The Chair Conservative Gary Schellenberger

Thank you.

We'll go to questions. When we ask our questions, to get as many in as possible, we'll try to stick close to the five minutes for questions and answers. So try to keep the answers--

4:10 p.m.

Liberal

Mauril Bélanger Liberal Ottawa—Vanier, ON

Five minutes?

4:10 p.m.

Conservative

The Chair Conservative Gary Schellenberger

I'm usually lenient.

Mr. Bélanger.

4:10 p.m.

Liberal

Mauril Bélanger Liberal Ottawa—Vanier, ON

Thank you, Mr. Chairman.

Thank you for your presentation. I am wondering what the reason for today's meeting is, if only to criticize the government. That is good in itself, but I am not sure how that can help museums.

Following your appearance earlier this year, before the summer recess, all the committee passed a resolution that was put forward by my colleague Mr. Kotto, I believe. It urged the government to come forward with the new museum policy quickly. This resolution was tabled in the House and passed unanimously.

However, with the cutbacks that were announced in September, things turned for the worst. I agree with you, Mr. Vadeboncoeur, that funding must be increased and it must be multi-year funding. Funding was in fact discussed during the consultations held during the two years we were in government.

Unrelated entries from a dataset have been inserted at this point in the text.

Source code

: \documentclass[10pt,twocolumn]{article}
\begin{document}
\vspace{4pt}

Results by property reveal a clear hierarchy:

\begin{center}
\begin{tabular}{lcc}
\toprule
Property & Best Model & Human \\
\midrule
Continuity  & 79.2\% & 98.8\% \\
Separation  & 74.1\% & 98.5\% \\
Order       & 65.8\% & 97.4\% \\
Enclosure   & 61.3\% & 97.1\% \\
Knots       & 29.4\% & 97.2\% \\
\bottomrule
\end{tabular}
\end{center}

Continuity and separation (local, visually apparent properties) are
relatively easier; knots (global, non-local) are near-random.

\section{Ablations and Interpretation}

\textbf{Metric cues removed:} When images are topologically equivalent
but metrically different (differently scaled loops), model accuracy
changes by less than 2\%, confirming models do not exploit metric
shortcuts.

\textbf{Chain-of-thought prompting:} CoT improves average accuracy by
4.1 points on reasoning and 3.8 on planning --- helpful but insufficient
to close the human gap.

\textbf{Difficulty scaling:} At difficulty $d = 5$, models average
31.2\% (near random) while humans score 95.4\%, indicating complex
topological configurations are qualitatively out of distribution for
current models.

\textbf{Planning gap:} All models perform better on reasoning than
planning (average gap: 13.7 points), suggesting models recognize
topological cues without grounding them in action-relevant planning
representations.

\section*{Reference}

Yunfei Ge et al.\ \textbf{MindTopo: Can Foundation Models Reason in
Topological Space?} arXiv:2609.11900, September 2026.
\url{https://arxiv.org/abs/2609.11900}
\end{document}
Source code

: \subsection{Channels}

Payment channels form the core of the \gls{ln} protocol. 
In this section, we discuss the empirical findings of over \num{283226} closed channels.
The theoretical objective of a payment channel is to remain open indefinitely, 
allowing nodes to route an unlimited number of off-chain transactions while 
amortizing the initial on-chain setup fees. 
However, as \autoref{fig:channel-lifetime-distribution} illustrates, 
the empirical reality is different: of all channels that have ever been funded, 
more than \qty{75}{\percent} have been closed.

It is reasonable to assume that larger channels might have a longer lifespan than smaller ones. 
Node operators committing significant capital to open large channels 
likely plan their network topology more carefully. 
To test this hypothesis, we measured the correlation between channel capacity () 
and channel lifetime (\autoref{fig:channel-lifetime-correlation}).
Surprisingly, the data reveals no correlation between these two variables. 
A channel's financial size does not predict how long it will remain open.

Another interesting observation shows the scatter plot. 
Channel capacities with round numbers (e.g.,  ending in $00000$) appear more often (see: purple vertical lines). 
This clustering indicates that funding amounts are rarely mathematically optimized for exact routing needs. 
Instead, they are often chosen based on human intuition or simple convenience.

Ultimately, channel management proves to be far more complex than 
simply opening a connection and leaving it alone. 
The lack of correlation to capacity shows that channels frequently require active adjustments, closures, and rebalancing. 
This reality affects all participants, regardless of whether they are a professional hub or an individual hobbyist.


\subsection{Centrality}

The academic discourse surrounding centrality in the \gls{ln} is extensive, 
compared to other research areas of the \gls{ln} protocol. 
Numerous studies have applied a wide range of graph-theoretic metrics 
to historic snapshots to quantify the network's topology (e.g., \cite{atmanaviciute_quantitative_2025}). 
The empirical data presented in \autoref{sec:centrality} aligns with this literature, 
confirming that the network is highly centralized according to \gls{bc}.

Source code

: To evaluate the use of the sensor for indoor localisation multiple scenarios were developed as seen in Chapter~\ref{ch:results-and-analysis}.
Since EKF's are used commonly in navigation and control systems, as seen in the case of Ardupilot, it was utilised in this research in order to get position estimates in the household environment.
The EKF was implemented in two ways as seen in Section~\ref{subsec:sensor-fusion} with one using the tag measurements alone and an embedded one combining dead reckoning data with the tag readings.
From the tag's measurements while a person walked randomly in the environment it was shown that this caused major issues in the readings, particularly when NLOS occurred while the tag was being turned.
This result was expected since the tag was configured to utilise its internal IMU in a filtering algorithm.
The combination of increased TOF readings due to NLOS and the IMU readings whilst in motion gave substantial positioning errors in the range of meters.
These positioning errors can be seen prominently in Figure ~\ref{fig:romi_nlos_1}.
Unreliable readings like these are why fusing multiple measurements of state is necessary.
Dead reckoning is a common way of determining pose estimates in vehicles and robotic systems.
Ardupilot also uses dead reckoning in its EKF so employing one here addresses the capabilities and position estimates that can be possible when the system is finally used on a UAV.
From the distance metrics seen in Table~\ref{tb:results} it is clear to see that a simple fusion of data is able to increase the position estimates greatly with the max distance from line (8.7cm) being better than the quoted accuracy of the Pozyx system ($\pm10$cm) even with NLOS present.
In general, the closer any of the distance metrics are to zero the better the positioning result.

These consultations resulted in a consensus, and we were about to adopt a new museum policy or at least come forward with it. We find it surprising when people tell us now that this could take another year or two. That is why we tabled a motion to urge the government to come forward with a new policy, because it has all the tools it needs to do that.

I know that some of you felt betrayed when the budget cutbacks were announced in September. Furthermore, the committee was given some figures that did not correspond with the actual situation. I tried to get the figures. I want to make sure that my figures and yours are the same.

These are the figures I got from the departmental officials, and a representative from the minister's office was present as well.

During the current fiscal year, the government must get $600,000 from the funds that have not yet been allocated and $1.7 million from already-allocated funds, in the hope that the $9.4 million will not all have been spent. The other amount—and this is where there is some confusion, is for Young Canada Works, and has already been spent.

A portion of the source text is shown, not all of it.